In a recent post, I showed how the Great Wagon road, shown on the 1751 Fry-Jefferson map, carried pioneers to the south and west. Click here for that post.
That was only the beginning.


A more direct route from Dauphin, Cumberland, and northern York counties to Pittsburgh (then Ft. Duquesne) was a result of the French and Indian War (1754-1763). In 1758 British General John Forbes set out from Carlisle to take Ft. Duquesne from the French, building forts and a road as he went. After the hostilities, that road, much of which is traced for a good portion by Route 30 and parallels the Pennsylvania Turnpike, provided another way to the western territories.
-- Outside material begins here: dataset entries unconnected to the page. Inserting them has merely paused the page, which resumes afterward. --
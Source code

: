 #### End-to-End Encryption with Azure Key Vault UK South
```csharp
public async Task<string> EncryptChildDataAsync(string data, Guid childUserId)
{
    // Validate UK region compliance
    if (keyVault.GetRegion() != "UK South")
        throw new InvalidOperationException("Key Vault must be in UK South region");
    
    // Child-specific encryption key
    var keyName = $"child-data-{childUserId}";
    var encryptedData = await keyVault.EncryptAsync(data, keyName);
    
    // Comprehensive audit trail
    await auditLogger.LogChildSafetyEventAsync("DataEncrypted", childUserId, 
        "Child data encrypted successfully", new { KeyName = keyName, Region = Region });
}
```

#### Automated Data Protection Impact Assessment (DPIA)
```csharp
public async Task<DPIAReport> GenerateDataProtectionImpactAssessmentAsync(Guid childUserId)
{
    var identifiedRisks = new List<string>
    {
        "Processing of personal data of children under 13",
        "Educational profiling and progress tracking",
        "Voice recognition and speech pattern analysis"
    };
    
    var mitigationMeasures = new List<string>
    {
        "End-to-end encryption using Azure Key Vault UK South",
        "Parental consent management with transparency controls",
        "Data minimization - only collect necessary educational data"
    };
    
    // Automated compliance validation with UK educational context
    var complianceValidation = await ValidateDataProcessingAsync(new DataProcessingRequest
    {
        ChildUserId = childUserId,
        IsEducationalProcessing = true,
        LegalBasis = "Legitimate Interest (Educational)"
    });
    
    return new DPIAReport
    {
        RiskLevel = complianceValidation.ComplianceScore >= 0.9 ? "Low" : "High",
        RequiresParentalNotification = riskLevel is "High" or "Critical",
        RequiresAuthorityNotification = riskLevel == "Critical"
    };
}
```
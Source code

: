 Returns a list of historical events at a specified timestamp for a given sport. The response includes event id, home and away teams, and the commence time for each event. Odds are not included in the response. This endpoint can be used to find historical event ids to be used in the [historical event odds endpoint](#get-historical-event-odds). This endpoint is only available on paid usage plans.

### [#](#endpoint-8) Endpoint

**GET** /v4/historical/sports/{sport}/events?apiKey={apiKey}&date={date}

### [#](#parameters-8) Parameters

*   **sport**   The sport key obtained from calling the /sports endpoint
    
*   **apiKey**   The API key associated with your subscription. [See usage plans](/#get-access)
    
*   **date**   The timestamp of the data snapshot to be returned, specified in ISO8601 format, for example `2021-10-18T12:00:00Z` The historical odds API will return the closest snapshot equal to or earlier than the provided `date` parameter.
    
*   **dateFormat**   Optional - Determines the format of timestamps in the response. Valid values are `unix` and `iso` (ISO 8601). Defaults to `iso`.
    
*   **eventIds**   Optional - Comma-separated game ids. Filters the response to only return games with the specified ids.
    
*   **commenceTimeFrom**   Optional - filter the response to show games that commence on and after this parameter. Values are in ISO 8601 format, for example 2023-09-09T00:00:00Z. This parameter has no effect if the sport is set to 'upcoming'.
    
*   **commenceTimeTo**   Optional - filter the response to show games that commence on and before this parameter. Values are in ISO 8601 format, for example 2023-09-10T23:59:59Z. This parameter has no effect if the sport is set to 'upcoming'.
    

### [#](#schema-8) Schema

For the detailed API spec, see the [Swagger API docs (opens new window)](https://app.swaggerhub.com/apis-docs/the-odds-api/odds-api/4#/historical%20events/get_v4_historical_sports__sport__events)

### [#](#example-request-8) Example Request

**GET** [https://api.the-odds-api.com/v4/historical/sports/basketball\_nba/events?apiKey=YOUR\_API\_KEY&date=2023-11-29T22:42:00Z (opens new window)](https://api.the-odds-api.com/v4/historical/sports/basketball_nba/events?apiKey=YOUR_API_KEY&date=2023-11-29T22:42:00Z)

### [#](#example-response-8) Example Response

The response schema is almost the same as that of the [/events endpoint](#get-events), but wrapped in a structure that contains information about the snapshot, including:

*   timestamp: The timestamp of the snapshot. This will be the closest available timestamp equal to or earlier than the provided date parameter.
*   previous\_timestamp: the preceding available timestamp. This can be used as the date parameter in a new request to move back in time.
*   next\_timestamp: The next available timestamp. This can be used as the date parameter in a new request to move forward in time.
A reader from northern Virginia, Bill Harshaw, reminded me, however, that not every family went to seek new land in the south or west. He tells me that his ancestors, Captain John Rippey and wife Mary Orson from Lower Chanceford Township went north, following the Susquehanna to the Finger Lakes area of New York state. Bill points out that the white settlers found that the Iroquois were successfully cultivating the land in that area. After a treaty was made with the Native Americans, settlers moved in, as the Rippeys did around 1804.
Bill tells me that the John and Mary Rippey had 13 children. That number of offspring, or close to it, wasn’t unusual and illustrates why more and more land was needed to farm for each generation. Orson Run, near Chanceford Presbyterian Church at Airville, is named for Mary’s family, so there are probably still relatives living in York County.
Click here to connect to Bill’s Harshaw Family blog, which includes information on the Orsons and Rippeys.
How about your family? You might think you have no York County family connections, but don’t be too sure. You know the “six degrees of separation” theory? I sometimes think you only need three degrees to connect to York County.